Task data section start

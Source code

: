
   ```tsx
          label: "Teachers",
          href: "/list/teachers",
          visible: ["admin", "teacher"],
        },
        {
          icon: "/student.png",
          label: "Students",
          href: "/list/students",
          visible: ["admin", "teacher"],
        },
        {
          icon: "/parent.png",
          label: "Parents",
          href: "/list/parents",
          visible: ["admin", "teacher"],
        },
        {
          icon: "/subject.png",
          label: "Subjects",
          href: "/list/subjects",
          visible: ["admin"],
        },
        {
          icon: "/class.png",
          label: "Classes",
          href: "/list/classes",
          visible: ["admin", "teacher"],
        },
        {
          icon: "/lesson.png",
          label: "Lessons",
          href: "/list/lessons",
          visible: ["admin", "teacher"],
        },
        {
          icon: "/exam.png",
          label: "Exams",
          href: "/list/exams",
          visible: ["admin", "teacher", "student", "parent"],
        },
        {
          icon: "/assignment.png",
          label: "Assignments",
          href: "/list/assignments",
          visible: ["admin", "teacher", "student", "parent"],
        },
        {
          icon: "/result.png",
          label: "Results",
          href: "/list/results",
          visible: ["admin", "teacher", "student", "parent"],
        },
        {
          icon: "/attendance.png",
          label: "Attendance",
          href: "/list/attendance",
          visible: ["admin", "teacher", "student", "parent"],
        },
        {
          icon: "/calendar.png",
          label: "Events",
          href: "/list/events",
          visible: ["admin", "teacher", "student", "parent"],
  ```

Task data section end

### What the exercise asks
What is needed here is a word-for-word copy of the whole listing.

### Expected output
Source code

:
   ```tsx
          label: "Teachers",
          href: "/list/teachers",
          visible: ["admin", "teacher"],
        },
        {
          icon: "/student.png",
          label: "Students",
          href: "/list/students",
          visible: ["admin", "teacher"],
        },
        {
          icon: "/parent.png",
          label: "Parents",
          href: "/list/parents",
          visible: ["admin", "teacher"],
        },
        {
          icon: "/subject.png",
          label: "Subjects",
          href: "/list/subjects",
          visible: ["admin"],
        },
        {
          icon: "/class.png",
          label: "Classes",
          href: "/list/classes",
          visible: ["admin", "teacher"],
        },
        {
          icon: "/lesson.png",
          label: "Lessons",
          href: "/list/lessons",
          visible: ["admin", "teacher"],
        },
        {
          icon: "/exam.png",
          label: "Exams",
          href: "/list/exams",
          visible: ["admin", "teacher", "student", "parent"],
        },
        {
          icon: "/assignment.png",
          label: "Assignments",
          href: "/list/assignments",
          visible: ["admin", "teacher", "student", "parent"],
        },
        {
          icon: "/result.png",
          label: "Results",
          href: "/list/results",
          visible: ["admin", "teacher", "student", "parent"],
        },
        {
          icon: "/attendance.png",
          label: "Attendance",
          href: "/list/attendance",
          visible: ["admin", "teacher", "student", "parent"],
        },
        {
          icon: "/calendar.png",
          label: "Events",
          href: "/list/events",
          visible: ["admin", "teacher", "student", "parent"],
  ```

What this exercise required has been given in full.